* _PROBLEM STATEMENT_:
Output the data word for word, dropping every image.
::: EXERCISE MATERIAL
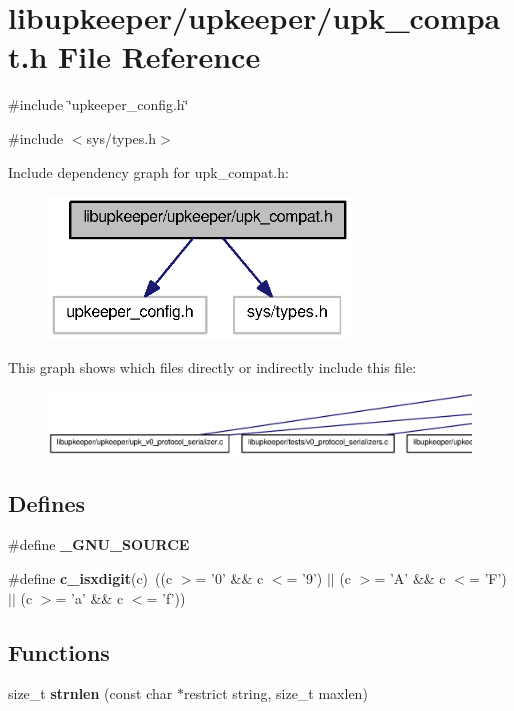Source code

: \section{libupkeeper/upkeeper/upk\_\-compat.h File Reference}
\label{upk__compat_8h}
{\ttfamily \#include \char`\"{}upkeeper\_\-config.h\char`\"{}}\par
{\ttfamily \#include $<$sys/types.h$>$}\par
Include dependency graph for upk\_\-compat.h:
\nopagebreak
\begin{figure}[H]
\begin{center}
\leavevmode
\includegraphics[width=227pt]{upk__compat_8h__incl}
\end{center}
\end{figure}
This graph shows which files directly or indirectly include this file:
\nopagebreak
\begin{figure}[H]
\begin{center}
\leavevmode
\includegraphics[width=400pt]{upk__compat_8h__dep__incl}
\end{center}
\end{figure}
\subsection*{Defines}
\begin{DoxyCompactItemize}
\item 
\#define {\bf \_\-GNU\_\-SOURCE}
\item 
\#define {\bf c\_\-isxdigit}(c)~((c $>$= '0' \&\& c $<$= '9') $|$$|$ (c $>$= 'A' \&\& c $<$= 'F') $|$$|$ (c $>$= 'a' \&\& c $<$= 'f'))
\end{DoxyCompactItemize}
\subsection*{Functions}
\begin{DoxyCompactItemize}
\item 
size\_\-t {\bf strnlen} (const char $\ast$restrict string, size\_\-t maxlen)
\end{DoxyCompactItemize}


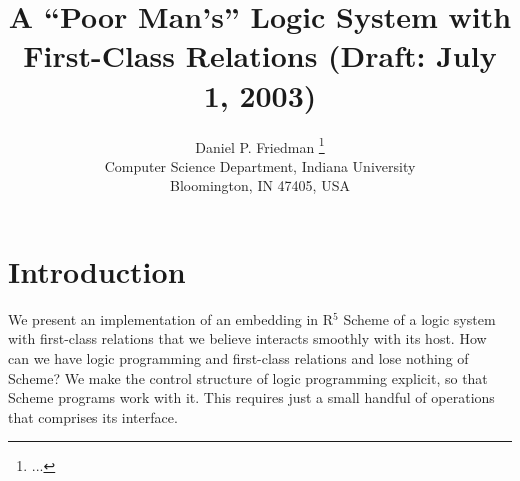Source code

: \RequirePackage{alltt}


\newcommand{\comment}[1]{}

\def\myrule{\raisebox{3.4ex}[1.5ex][.75ex]{\rule{126mm}{.01mm}}{\vspace{-3ex}}\\}
\def\codefontsize{\fontsize{9}{10}\selectfont\tt} 
\def\inlinecode#1{\hbox{\codefontsize #1\/}}
\long\def\inlinecodebreak#1{{\codefontsize #1\/}}
\newenvironment{verbatimcode}%
  {\endgraf\codefontsize\verbatim}%
  {\endverbatim}
\newenvironment{ttcode}
  {\codefontsize\begin{alltt}}
  {\end{alltt}}
\def\Di{$D_i$}
\def\Ds{$D_s$}
\newcommand{\Rule}[4]{
\makebox{{\rm #1}
$\displaystyle
\frac{\begin{array}{l}#2\\\end{array}}
{\begin{array}{l}#3\\\end{array}}$
 #4}}





\title{A ``Poor Man's'' Logic System with First-Class Relations
(Draft: July 1, 2003)} \author[Friedman]{Daniel
P. Friedman \thanks{...}
\\ Computer Science Department, Indiana University 
\\ Bloomington, IN 47405, USA
}
\maketitle[t]

\section{Introduction}
We present an implementation of an embedding in R$^5$
Scheme of a logic system with first-class relations
that we believe interacts smoothly with its host.  How can we have
logic programming and first-class relations and lose nothing of
Scheme?  We make the control structure of logic programming explicit,
so that Scheme programs work with it.  This requires just a small
handful of operations that comprises its interface.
::::::
* _TASK RESULT_:
Source code

: \section{libupkeeper/upkeeper/upk\_\-compat.h File Reference}
\label{upk__compat_8h}
{\ttfamily \#include \char`\"{}upkeeper\_\-config.h\char`\"{}}\par
{\ttfamily \#include $<$sys/types.h$>$}\par
Include dependency graph for upk\_\-compat.h:
\nopagebreak
\begin{figure}[H]
\begin{center}
\leavevmode
\includegraphics[width=227pt]{upk__compat_8h__incl}
\end{center}
\end{figure}
This graph shows which files directly or indirectly include this file:
\nopagebreak
\begin{figure}[H]
\begin{center}
\leavevmode
\includegraphics[width=400pt]{upk__compat_8h__dep__incl}
\end{center}
\end{figure}
\subsection*{Defines}
\begin{DoxyCompactItemize}
\item 
\#define {\bf \_\-GNU\_\-SOURCE}
\item 
\#define {\bf c\_\-isxdigit}(c)~((c $>$= '0' \&\& c $<$= '9') $|$$|$ (c $>$= 'A' \&\& c $<$= 'F') $|$$|$ (c $>$= 'a' \&\& c $<$= 'f'))
\end{DoxyCompactItemize}
\subsection*{Functions}
\begin{DoxyCompactItemize}
\item 
size\_\-t {\bf strnlen} (const char $\ast$restrict string, size\_\-t maxlen)
\end{DoxyCompactItemize}


Source code

: \RequirePackage{alltt}


\newcommand{\comment}[1]{}

\def\myrule{\raisebox{3.4ex}[1.5ex][.75ex]{\rule{126mm}{.01mm}}{\vspace{-3ex}}\\}
\def\codefontsize{\fontsize{9}{10}\selectfont\tt} 
\def\inlinecode#1{\hbox{\codefontsize #1\/}}
\long\def\inlinecodebreak#1{{\codefontsize #1\/}}
\newenvironment{verbatimcode}%
  {\endgraf\codefontsize\verbatim}%
  {\endverbatim}
\newenvironment{ttcode}
  {\codefontsize\begin{alltt}}
  {\end{alltt}}
\def\Di{$D_i$}
\def\Ds{$D_s$}
\newcommand{\Rule}[4]{
\makebox{{\rm #1}
$\displaystyle
\frac{\begin{array}{l}#2\\\end{array}}
{\begin{array}{l}#3\\\end{array}}$
 #4}}





\title{A ``Poor Man's'' Logic System with First-Class Relations
(Draft: July 1, 2003)} \author[Friedman]{Daniel
P. Friedman \thanks{...}
\\ Computer Science Department, Indiana University 
\\ Bloomington, IN 47405, USA
}
\maketitle[t]

\section{Introduction}
We present an implementation of an embedding in R$^5$
Scheme of a logic system with first-class relations
that we believe interacts smoothly with its host.  How can we have
logic programming and first-class relations and lose nothing of
Scheme?  We make the control structure of logic programming explicit,
so that Scheme programs work with it.  This requires just a small
handful of operations that comprises its interface.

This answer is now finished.